§ Prompt: From the entries below, work out how many lines contain the string "reads"; answer with the number alone.

§ Rendered images with source text:
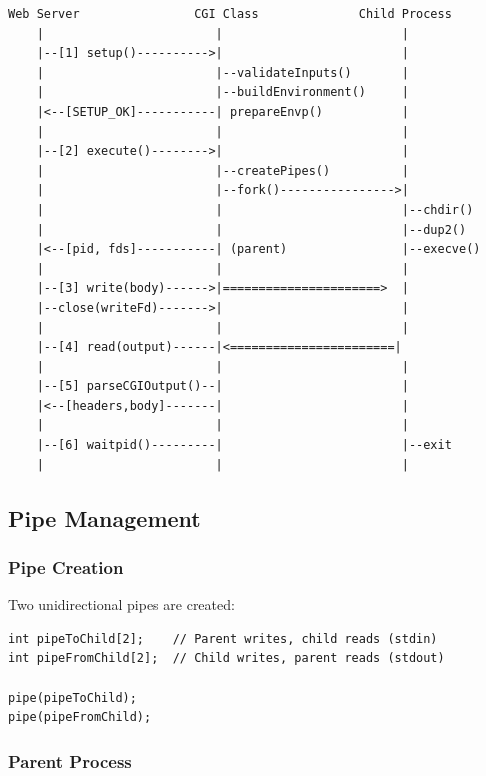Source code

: \documentclass[11pt,a4paper]{article}
\begin{document}
\begin{verbatim}
Web Server                CGI Class              Child Process
    |                        |                         |
    |--[1] setup()---------->|                         |
    |                        |--validateInputs()       |
    |                        |--buildEnvironment()     |
    |<--[SETUP_OK]-----------| prepareEnvp()           |
    |                        |                         |
    |--[2] execute()-------->|                         |
    |                        |--createPipes()          |
    |                        |--fork()---------------->|
    |                        |                         |--chdir()
    |                        |                         |--dup2()
    |<--[pid, fds]-----------| (parent)                |--execve()
    |                        |                         |
    |--[3] write(body)------>|======================>  |
    |--close(writeFd)------->|                         |
    |                        |                         |
    |--[4] read(output)------|<=======================|
    |                        |                         |
    |--[5] parseCGIOutput()--|                         |
    |<--[headers,body]-------|                         |
    |                        |                         |
    |--[6] waitpid()---------|                         |--exit
    |                        |                         |
\end{verbatim}

\subsection{Pipe Management}

\subsubsection{Pipe Creation}

Two unidirectional pipes are created:

\begin{lstlisting}[caption=Pipe Creation]
int pipeToChild[2];    // Parent writes, child reads (stdin)
int pipeFromChild[2];  // Child writes, parent reads (stdout)

pipe(pipeToChild);
pipe(pipeFromChild);
\end{lstlisting}

\subsubsection{Parent Process}
\end{document}
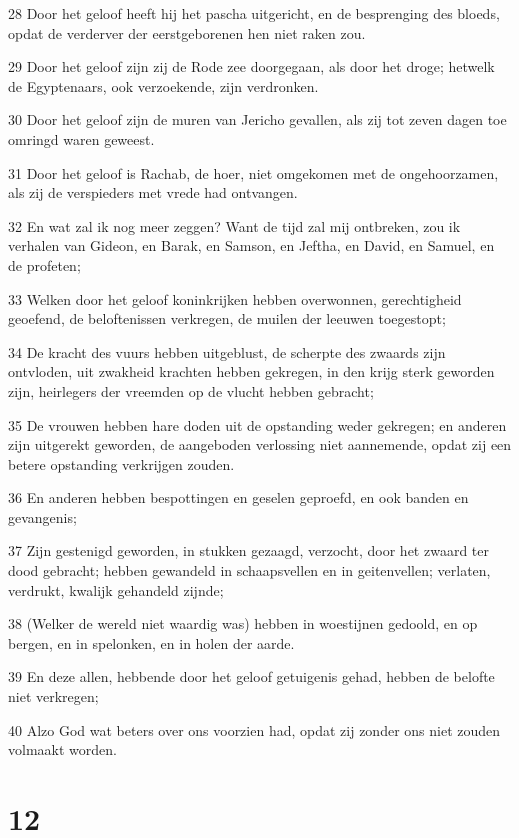 \par 28 Door het geloof heeft hij het pascha uitgericht, en de besprenging des bloeds, opdat de verderver der eerstgeborenen hen niet raken zou.
\par 29 Door het geloof zijn zij de Rode zee doorgegaan, als door het droge; hetwelk de Egyptenaars, ook verzoekende, zijn verdronken.
\par 30 Door het geloof zijn de muren van Jericho gevallen, als zij tot zeven dagen toe omringd waren geweest.
\par 31 Door het geloof is Rachab, de hoer, niet omgekomen met de ongehoorzamen, als zij de verspieders met vrede had ontvangen.
\par 32 En wat zal ik nog meer zeggen? Want de tijd zal mij ontbreken, zou ik verhalen van Gideon, en Barak, en Samson, en Jeftha, en David, en Samuel, en de profeten;
\par 33 Welken door het geloof koninkrijken hebben overwonnen, gerechtigheid geoefend, de beloftenissen verkregen, de muilen der leeuwen toegestopt;
\par 34 De kracht des vuurs hebben uitgeblust, de scherpte des zwaards zijn ontvloden, uit zwakheid krachten hebben gekregen, in den krijg sterk geworden zijn, heirlegers der vreemden op de vlucht hebben gebracht;
\par 35 De vrouwen hebben hare doden uit de opstanding weder gekregen; en anderen zijn uitgerekt geworden, de aangeboden verlossing niet aannemende, opdat zij een betere opstanding verkrijgen zouden.
\par 36 En anderen hebben bespottingen en geselen geproefd, en ook banden en gevangenis;
\par 37 Zijn gestenigd geworden, in stukken gezaagd, verzocht, door het zwaard ter dood gebracht; hebben gewandeld in schaapsvellen en in geitenvellen; verlaten, verdrukt, kwalijk gehandeld zijnde;
\par 38 (Welker de wereld niet waardig was) hebben in woestijnen gedoold, en op bergen, en in spelonken, en in holen der aarde.
\par 39 En deze allen, hebbende door het geloof getuigenis gehad, hebben de belofte niet verkregen;
\par 40 Alzo God wat beters over ons voorzien had, opdat zij zonder ons niet zouden volmaakt worden.

\chapter{12}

§ Solution for this task: 2